A campaign has been launched to urge Singaporeans to show their appreciation to all national servicemen for their contributions to the nation with a simple gesture national — a salute — as the Republic marks 50 years of National Service (NS50).
The public are encouraged to pay homage to the national servicemen they know or meet in their daily lives, and to post photos or videos of their salute on social media, along with their words of appreciation, with the hashtags #NS50salute and #safrasg.
Safra, which kicked off the We Salute Our NSmen campaign on Sunday (June 18) at the two-day Safra Jurong Open House, hopes to amass more than 50,000 salutes by the end of October. This is the latest in the slew of events lined up throughout the year to mark the NS jubilee.
Speaking to reporters after the campaign launch attended by more than 300 servicemen and their families on Sunday, Senior Minister of State (Defence) Mohamad Maliki Osman said the Republic can never take its peace and stability for granted.
Pointing to the present terror situation and the recent announcement of the first woman being detained under the Internal Security Act for radicalism, Dr Maliki, who is also Safra’s deputy president, said NS has played a critical role in protecting the country’s borders and keeping its streets safe.

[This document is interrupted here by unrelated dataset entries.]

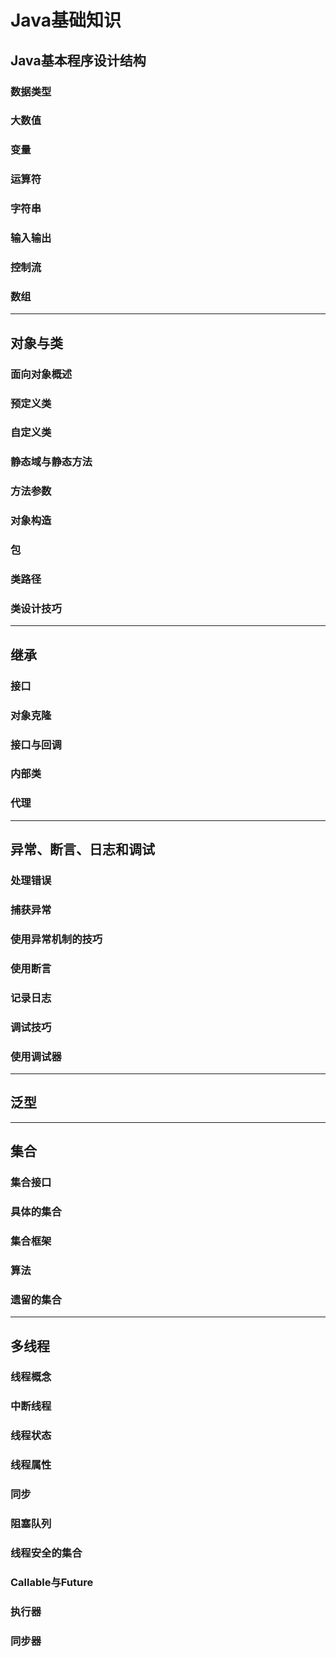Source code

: # Java基础知识
## Java基本程序设计结构
### 数据类型
### 大数值
### 变量
### 运算符
### 字符串
### 输入输出
### 控制流
### 数组
****
## 对象与类
### 面向对象概述
### 预定义类
### 自定义类
### 静态域与静态方法
### 方法参数
### 对象构造
### 包
### 类路径
### 类设计技巧
****
## 继承
### 接口
### 对象克隆
### 接口与回调
### 内部类
### 代理
****
## 异常、断言、日志和调试
### 处理错误
### 捕获异常
### 使用异常机制的技巧
### 使用断言
### 记录日志
### 调试技巧
### 使用调试器
****
## 泛型
****
## 集合
### 集合接口
### 具体的集合
### 集合框架
### 算法
### 遗留的集合
****
## 多线程
### 线程概念
### 中断线程
### 线程状态
### 线程属性
### 同步
### 阻塞队列
### 线程安全的集合
### Callable与Future
### 执行器
### 同步器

“It’s timely for all of us to show that respect (and) recognition to all our servicemen by this very simple gesture of saluting them wherever they meet them,” he added.
To encourage participation, Safra will make available interactive digital photo kiosks at all its clubs and its key NS50 events until the end of October.
To lend their support, its partners, such as mall operators CapitaLand Malls Asia and Frasers Centrepoint Malls as well as Mediacorp, will place the photo kiosks at selected malls and bus stops islandwide, among other things.
Visuals posted to Instagram with the campaign’s hashtag and those taken at the photo kiosks will be featured on Safra’s NS50 webpage and screens across Safra clubs.
It is hoped that every Singaporean salutes “each and every” serviceman, so that “they can continue to do their part” and Singaporeans can “continue to enjoy the peace and stability… for many, many more years to come,” Dr Maliki said.
While the national servicemen interviewed by TODAY felt a salute was a good gesture to show recognition, they do not expect the movement to take off in a big way — at least not publicly.
Operationally ready national serviceman (NSman) Lance Sum, 34, said it might be “a bit awkward” to do it in public. Fellow NSman Jonathan Yap, 36, added that saluting national servicemen in public is still “not the norm” here.
Mr Yap, however, said posting videos to social media was “more workable” and would help to drum up awareness of NS’ importance. “There’s an effort being made… (but) generally, Singaporeans (prefer) more tangible benefits, say, vouchers,” added the life planner.
To engineer Tan Chee Sin, 42, salutes are not necessary. “It’s our duty, so I don’t really need a salute from the public,” he said.
Besides the launch of the campaign, the public were given a chance to pack items into field packs and try their hand at flight simulators at the two-day Safra Jurong Open House.